11/08/2026
Modern AI is full of effects that are easy to observe and hard to explain.
Models can generalize despite having enough capacity to memorize. They can memorize even when trained for generalization. And as models, data, and compute scale, their behavior can shift in ways that intuition alone does not explain.
Lenka Zdeborová looks at learning systems from the level where they start to resemble complex physical systems: many interacting components, collective behavior, and structure that only becomes visible with the right theory.
This is the lens she brings to machine learning, inference, signal processing, and optimization - building solvable models and theoretical principles for understanding how modern AI systems learn, generalize, memorize, and scale.
She’s the next name on our 10th edition lineup.

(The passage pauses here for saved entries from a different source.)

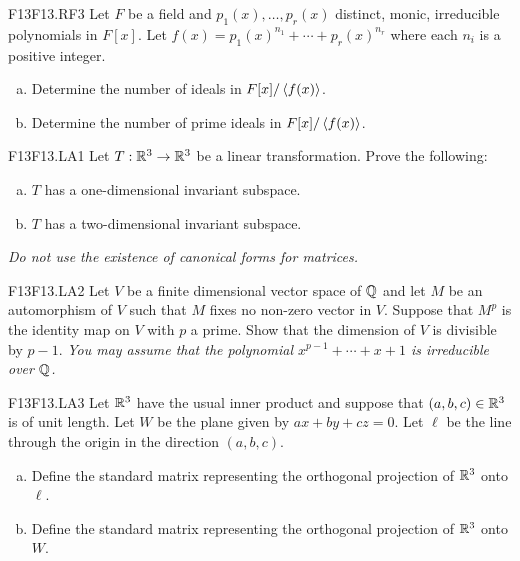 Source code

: \documentclass[../AlgebraQualSolutions.tex]{subfiles}
\begin{document}
\begin{prob}{F13}{F13.RF3}
	Let $F$ be a field and $p_1(x), \ldots, p_r(x)$ distinct, monic, irreducible polynomials in $F[x]$. Let $f(x) = p_1(x)^{n_1} + \cdots + p_r(x)^{n_r}$ where each $n_i$ is a positive integer.

	\begin{enumerate}[(a)]
		\item Determine the number of ideals in $F[x]/\left\langle f(x) \right\rangle$.
		\item Determine the number of prime ideals in $F[x]/\left\langle f(x) \right\rangle$.
	\end{enumerate}
\end{prob}

\begin{prob}{F13}{F13.LA1}
	Let $T: \mathbb{R}^3 \to \mathbb{R}^3$ be a linear transformation. Prove the following:
	\begin{enumerate}[(a)]
		\item $T$ has a one-dimensional invariant subspace.
		\item $T$ has a two-dimensional invariant subspace.
	\end{enumerate}

	\emph{ Do not use the existence of canonical forms for matrices.}
\end{prob}

\begin{prob}{F13}{F13.LA2}
	Let $V$ be a finite dimensional vector space of $\mathbb{Q}$ and let $M$ be an automorphism of $V$ such that $M$ fixes no non-zero vector in $V$. Suppose that $M^p$ is the identity map on $V$ with $p$ a prime. Show that the dimension of $V$ is divisible by $p-1$. \emph{ You may assume that the polynomial $x^{p-1} + \cdots + x + 1$ is irreducible  over $\mathbb{Q}$.}
\end{prob}

\begin{prob}{F13}{F13.LA3}
	Let $\mathbb{R}^3$ have  the usual inner product and suppose that $(a,b,c) \in \mathbb{R}^3$ is of unit length. Let $W$ be the plane given by $ax + by + cz = 0$. Let $\ell$ be the line through the origin in the direction $(a,b,c)$.
	\begin{enumerate}[(a)]
		\item Define the standard matrix representing the orthogonal projection of $\mathbb{R}^3$ onto $\ell$.
		\item Define the standard matrix representing the orthogonal projection of $\mathbb{R}^3$ onto $W$.
	\end{enumerate}
\end{prob}
\end{document}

Lenka Zdeborová is a Professor of Physics and Computer Science at École Polytechnique Fédérale de Lausanne, where she leads the Statistical Physics of Computation Laboratory. She received a PhD in physics from the University of Paris-Sud and Charles University in Prague in 2008, and later spent two years at Los Alamos National Laboratory as the Director's Postdoctoral Fellow. Between 2010 and 2020, she was a researcher at CNRS, working at the Institute of Theoretical Physics in CEA Saclay, France.
Her work has been recognized with the CNRS bronze medal, the Philippe Meyer Prize in theoretical physics, an ERC Starting Grant, the Irène Joliot-Curie Prize, the Gibbs Lectureship of the AMS, the Neuron Fund Award, and, in 2025, an ERC Advanced Grant.
See you in Warsaw for the 10th edition of ML in PL, October 8–10 at the Copernicus Science Centre.